Look below and pull out each line with the word "service".

(Collection entries)
----

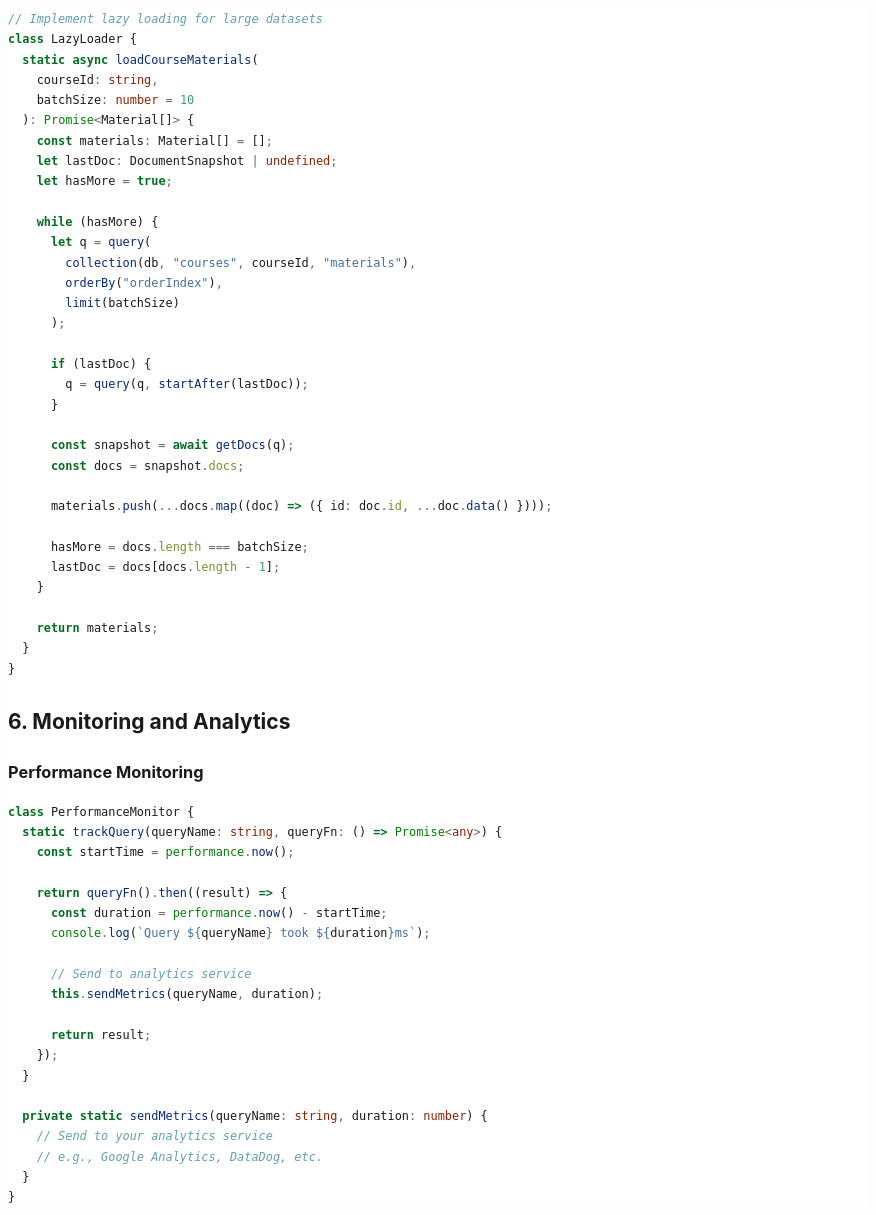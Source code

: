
 ```typescript
// Implement lazy loading for large datasets
class LazyLoader {
  static async loadCourseMaterials(
    courseId: string,
    batchSize: number = 10
  ): Promise<Material[]> {
    const materials: Material[] = [];
    let lastDoc: DocumentSnapshot | undefined;
    let hasMore = true;

    while (hasMore) {
      let q = query(
        collection(db, "courses", courseId, "materials"),
        orderBy("orderIndex"),
        limit(batchSize)
      );

      if (lastDoc) {
        q = query(q, startAfter(lastDoc));
      }

      const snapshot = await getDocs(q);
      const docs = snapshot.docs;

      materials.push(...docs.map((doc) => ({ id: doc.id, ...doc.data() })));

      hasMore = docs.length === batchSize;
      lastDoc = docs[docs.length - 1];
    }

    return materials;
  }
}
```

## 6. Monitoring and Analytics

### Performance Monitoring

```typescript
class PerformanceMonitor {
  static trackQuery(queryName: string, queryFn: () => Promise<any>) {
    const startTime = performance.now();

    return queryFn().then((result) => {
      const duration = performance.now() - startTime;
      console.log(`Query ${queryName} took ${duration}ms`);

      // Send to analytics service
      this.sendMetrics(queryName, duration);

      return result;
    });
  }

  private static sendMetrics(queryName: string, duration: number) {
    // Send to your analytics service
    // e.g., Google Analytics, DataDog, etc.
  }
}
```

----

## TASK ANSWER
      // Send to analytics service
    // Send to your analytics service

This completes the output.